### EXERCISE REQUIREMENTS
Copy every line of the following data that includes the string "below".

----

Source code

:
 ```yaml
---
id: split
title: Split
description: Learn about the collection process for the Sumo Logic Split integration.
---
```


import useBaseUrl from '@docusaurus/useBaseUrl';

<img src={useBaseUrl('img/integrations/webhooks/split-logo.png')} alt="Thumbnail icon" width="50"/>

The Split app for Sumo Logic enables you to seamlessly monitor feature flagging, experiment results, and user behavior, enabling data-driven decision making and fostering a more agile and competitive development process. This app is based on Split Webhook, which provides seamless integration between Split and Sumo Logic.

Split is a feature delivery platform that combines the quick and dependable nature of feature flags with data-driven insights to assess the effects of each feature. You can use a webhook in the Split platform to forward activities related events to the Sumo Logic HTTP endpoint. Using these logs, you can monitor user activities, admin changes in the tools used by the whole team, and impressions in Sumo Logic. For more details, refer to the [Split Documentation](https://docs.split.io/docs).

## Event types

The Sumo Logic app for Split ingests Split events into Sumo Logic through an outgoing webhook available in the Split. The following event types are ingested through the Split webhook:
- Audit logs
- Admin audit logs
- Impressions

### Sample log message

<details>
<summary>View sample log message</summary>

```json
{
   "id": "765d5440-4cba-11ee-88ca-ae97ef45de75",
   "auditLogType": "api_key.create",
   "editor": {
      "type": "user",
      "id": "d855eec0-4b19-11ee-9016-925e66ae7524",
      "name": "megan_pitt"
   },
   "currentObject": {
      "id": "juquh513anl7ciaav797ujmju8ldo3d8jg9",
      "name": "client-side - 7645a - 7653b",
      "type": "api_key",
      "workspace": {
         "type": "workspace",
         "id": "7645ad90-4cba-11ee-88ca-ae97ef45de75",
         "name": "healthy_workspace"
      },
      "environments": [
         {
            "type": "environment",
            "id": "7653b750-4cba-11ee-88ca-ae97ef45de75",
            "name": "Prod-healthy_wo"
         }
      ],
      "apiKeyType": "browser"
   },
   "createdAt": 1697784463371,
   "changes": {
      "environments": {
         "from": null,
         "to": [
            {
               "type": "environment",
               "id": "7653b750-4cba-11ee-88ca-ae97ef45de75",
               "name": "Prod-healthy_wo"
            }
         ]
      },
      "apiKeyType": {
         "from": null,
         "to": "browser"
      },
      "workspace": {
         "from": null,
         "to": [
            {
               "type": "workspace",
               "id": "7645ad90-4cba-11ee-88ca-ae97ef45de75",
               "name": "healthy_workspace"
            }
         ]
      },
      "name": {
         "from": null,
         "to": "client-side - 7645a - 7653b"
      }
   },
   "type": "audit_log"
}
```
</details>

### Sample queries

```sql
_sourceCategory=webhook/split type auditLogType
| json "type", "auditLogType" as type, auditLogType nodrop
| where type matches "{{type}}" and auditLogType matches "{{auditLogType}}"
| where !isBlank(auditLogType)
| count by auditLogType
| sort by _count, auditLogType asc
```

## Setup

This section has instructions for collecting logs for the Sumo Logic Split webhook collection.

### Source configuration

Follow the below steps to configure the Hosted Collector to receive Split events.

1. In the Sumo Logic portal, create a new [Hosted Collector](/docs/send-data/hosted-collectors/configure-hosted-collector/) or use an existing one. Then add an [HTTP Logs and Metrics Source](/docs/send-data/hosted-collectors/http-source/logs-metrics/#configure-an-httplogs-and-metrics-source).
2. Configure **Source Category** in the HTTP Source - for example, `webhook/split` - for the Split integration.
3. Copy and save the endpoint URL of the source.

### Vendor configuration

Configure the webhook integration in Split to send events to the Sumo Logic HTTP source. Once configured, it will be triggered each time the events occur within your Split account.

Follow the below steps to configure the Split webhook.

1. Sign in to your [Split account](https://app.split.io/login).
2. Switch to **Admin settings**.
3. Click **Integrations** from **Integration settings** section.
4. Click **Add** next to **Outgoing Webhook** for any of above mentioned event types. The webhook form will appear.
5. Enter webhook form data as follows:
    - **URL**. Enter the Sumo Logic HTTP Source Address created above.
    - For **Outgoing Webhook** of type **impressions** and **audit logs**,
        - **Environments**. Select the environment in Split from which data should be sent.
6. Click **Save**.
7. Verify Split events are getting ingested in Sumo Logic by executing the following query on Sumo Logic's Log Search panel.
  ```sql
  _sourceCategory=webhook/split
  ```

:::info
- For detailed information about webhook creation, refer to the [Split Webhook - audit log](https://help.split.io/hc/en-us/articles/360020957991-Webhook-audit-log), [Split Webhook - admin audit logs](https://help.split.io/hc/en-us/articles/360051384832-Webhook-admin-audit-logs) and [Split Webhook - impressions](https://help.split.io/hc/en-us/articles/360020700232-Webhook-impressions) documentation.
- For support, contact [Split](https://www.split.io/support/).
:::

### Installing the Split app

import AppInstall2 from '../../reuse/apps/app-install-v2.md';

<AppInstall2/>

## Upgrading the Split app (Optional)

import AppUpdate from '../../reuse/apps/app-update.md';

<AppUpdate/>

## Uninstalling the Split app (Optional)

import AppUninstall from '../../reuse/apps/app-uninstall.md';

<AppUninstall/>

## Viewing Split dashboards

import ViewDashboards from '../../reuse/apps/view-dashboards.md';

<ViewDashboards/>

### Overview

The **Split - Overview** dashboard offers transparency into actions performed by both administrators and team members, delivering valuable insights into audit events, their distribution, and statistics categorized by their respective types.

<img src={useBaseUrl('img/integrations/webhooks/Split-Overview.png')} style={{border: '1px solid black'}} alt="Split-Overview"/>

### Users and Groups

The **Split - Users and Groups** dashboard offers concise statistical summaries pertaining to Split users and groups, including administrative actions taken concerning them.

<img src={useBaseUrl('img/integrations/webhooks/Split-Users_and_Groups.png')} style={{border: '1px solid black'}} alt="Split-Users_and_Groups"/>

----

### OUTPUT OF THE EXERCISE
Follow the below steps to configure the Hosted Collector to receive Split events.
Follow the below steps to configure the Split webhook.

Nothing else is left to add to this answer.